The codebase is organized into logical modules:

- **analysis/**: Modules for analyzing data patterns, cross-file relationships, and user intent
- **core/**: Core system configuration and shared components
- **processing/**: Data processing and relationship detection modules
- **retrieval/**: Relationship-aware search and context assembly
- **storage/**: Database interaction and relationship persistence
- **utils/**: Shared utility functions and helpers

Each module is designed to be independent with clear responsibilities, while working together through well-defined interfaces.

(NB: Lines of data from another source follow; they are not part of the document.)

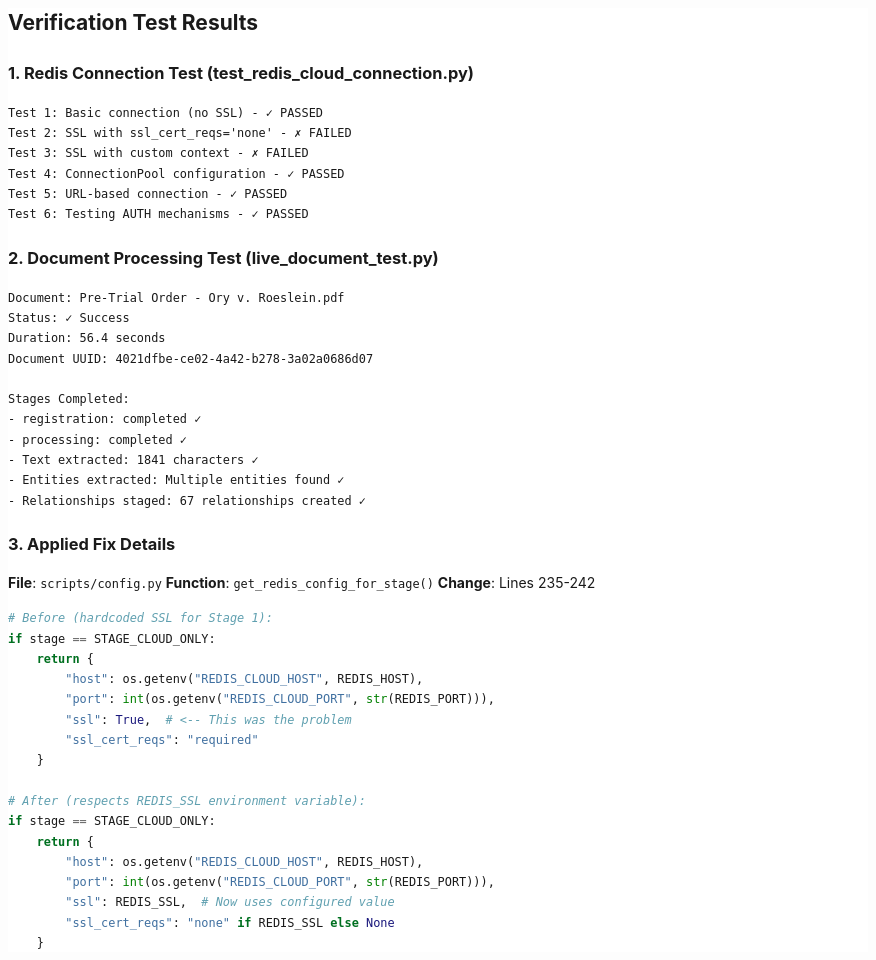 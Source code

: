 ## Verification Test Results

### 1. Redis Connection Test (test_redis_cloud_connection.py)
```
Test 1: Basic connection (no SSL) - ✓ PASSED
Test 2: SSL with ssl_cert_reqs='none' - ✗ FAILED
Test 3: SSL with custom context - ✗ FAILED
Test 4: ConnectionPool configuration - ✓ PASSED
Test 5: URL-based connection - ✓ PASSED
Test 6: Testing AUTH mechanisms - ✓ PASSED
```

### 2. Document Processing Test (live_document_test.py)
```
Document: Pre-Trial Order - Ory v. Roeslein.pdf
Status: ✓ Success
Duration: 56.4 seconds
Document UUID: 4021dfbe-ce02-4a42-b278-3a02a0686d07

Stages Completed:
- registration: completed ✓
- processing: completed ✓
- Text extracted: 1841 characters ✓
- Entities extracted: Multiple entities found ✓
- Relationships staged: 67 relationships created ✓
```

### 3. Applied Fix Details

**File**: `scripts/config.py`
**Function**: `get_redis_config_for_stage()`
**Change**: Lines 235-242

```python
# Before (hardcoded SSL for Stage 1):
if stage == STAGE_CLOUD_ONLY:
    return {
        "host": os.getenv("REDIS_CLOUD_HOST", REDIS_HOST),
        "port": int(os.getenv("REDIS_CLOUD_PORT", str(REDIS_PORT))),
        "ssl": True,  # <-- This was the problem
        "ssl_cert_reqs": "required"
    }

# After (respects REDIS_SSL environment variable):
if stage == STAGE_CLOUD_ONLY:
    return {
        "host": os.getenv("REDIS_CLOUD_HOST", REDIS_HOST),
        "port": int(os.getenv("REDIS_CLOUD_PORT", str(REDIS_PORT))),
        "ssl": REDIS_SSL,  # Now uses configured value
        "ssl_cert_reqs": "none" if REDIS_SSL else None
    }
```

## Installation Requirements

- Python 3.8 or higher
- PostgreSQL 12 or higher with PGVector extension
- OpenAI API key
- Required Python packages (see requirements.txt)

## Documentation

The codebase features comprehensive inline documentation:
- Detailed module-level docstrings explaining key concepts
- Function and class documentation with examples
- Type hints and parameter descriptions
- Usage examples and implementation notes

## Contributing

We welcome contributions! Please see our [Contributing Guide](CONTRIBUTING.md) for details on:
- Setting up your development environment
- Code style guidelines
- Pull request process
- Development workflow

## Code of Conduct

This project follows the [Contributor Covenant Code of Conduct](CODE_OF_CONDUCT.md). By participating, you are expected to uphold this code. Please report unacceptable behavior.

## License

MIT License - see LICENSE file for details.

## Roadmap

- [x] Cross-file relationship detection
- [x] Archetype-aware retrieval
- [x] Relationship-based context expansion
- [x] Confidence scoring algorithm refinement
- [ ] State transition handling improvements
- [ ] Batch processing optimization
- [ ] Metric aggregation capabilities
- [ ] Entity filtering rules improvement
- [ ] Context assembly performance optimization
- [ ] Advanced archetype pattern detection

## Query Pipeline

The system implements a structured reasoning pipeline:

1. **Query Analysis**:
- Determines required data types
- Identifies needed operations (filtering, aggregation)
- Detects relationships and constraints

2. **Plan Creation**:
- Builds retrieval strategy
- Plans processing operations
- Determines result formatting

3. **Execution**:
- Retrieves relevant chunks
- Processes according to plan
- Assembles coherent response

This systematic approach ensures consistent and reliable query handling while preserving context and relationships.